He developed and taught a night school class “Starting and Operating Your Own Business” at Millsaps College from 1986 to 1995.
These experiences allowed him to combine his teaching and business skills into yet another ministry opportunity.
For two full days every other month, McNair would travel to Angola Louisiana State Penitentiary to teach an eight-hour course for three and a half years.
He discovered this opportunity when he heard an interview with Burl Cain, who was the warden at Angola at the time, on American Family Radio.
“I called him and told him I worked with these two colleges, and asked if he would come talk with them,” McNair said. So, Cain came to speak at Millsaps and Belhaven and invited McNair down to Angola.
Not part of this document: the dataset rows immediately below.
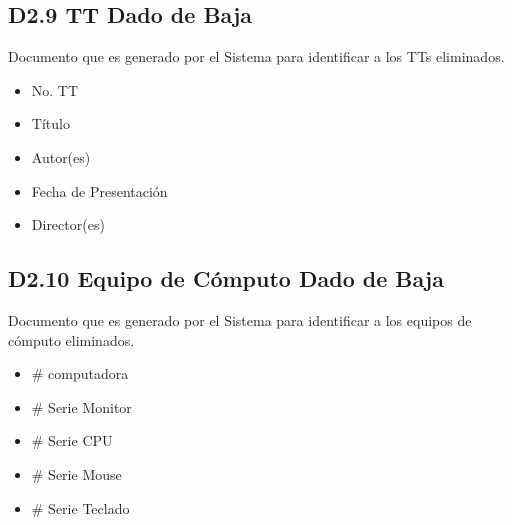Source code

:    \subsection{D2.9 TT Dado de Baja}

  Documento que es generado por el Sistema para identificar a los TTs eliminados.
  
  \begin{itemize}
  \item No. TT
  \item Título
  \item Autor(es)
  \item Fecha de Presentación
  \item Director(es)
  \end{itemize}

\subsection{D2.10 Equipo de Cómputo Dado de Baja}

  Documento que es generado por el Sistema para identificar a los equipos de cómputo eliminados.
  
  \begin{itemize}
  \item \# computadora
  \item \# Serie Monitor
  \item \# Serie CPU
  \item \# Serie Mouse
  \item \# Serie Teclado
  \end{itemize}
“It was amazing seeing what was going on down there,” he said.
Cain had set up courses in welding, auto tech, auto collision, electrical and plumbing so that upon leaving prison, a person could have a job in order to prevent recidivism, McNair said.
Wanting to be a part of this work, McNair started his own course in understanding business as both an employee and as a business owner.
“I was preparing them for the future, but also for the present,” McNair said.
Even after he stopped teaching a course there, McNair recognized a gap in education being provided at the prison.
“I was thinking about someone who was in prison for 15 years, when they get out, they’re 15 years behind on finances,” McNair said.
So, he put in motion connecting Crown Financial Ministries with Angola, which led to the implementation of money management courses at the prison.
Now, McNair’s work continues as he is in the process of launching the Mississippi Prison Chapel Foundation, a non-profit for raising money for interfaith chapels for inmates, with the first to be located at Parchman.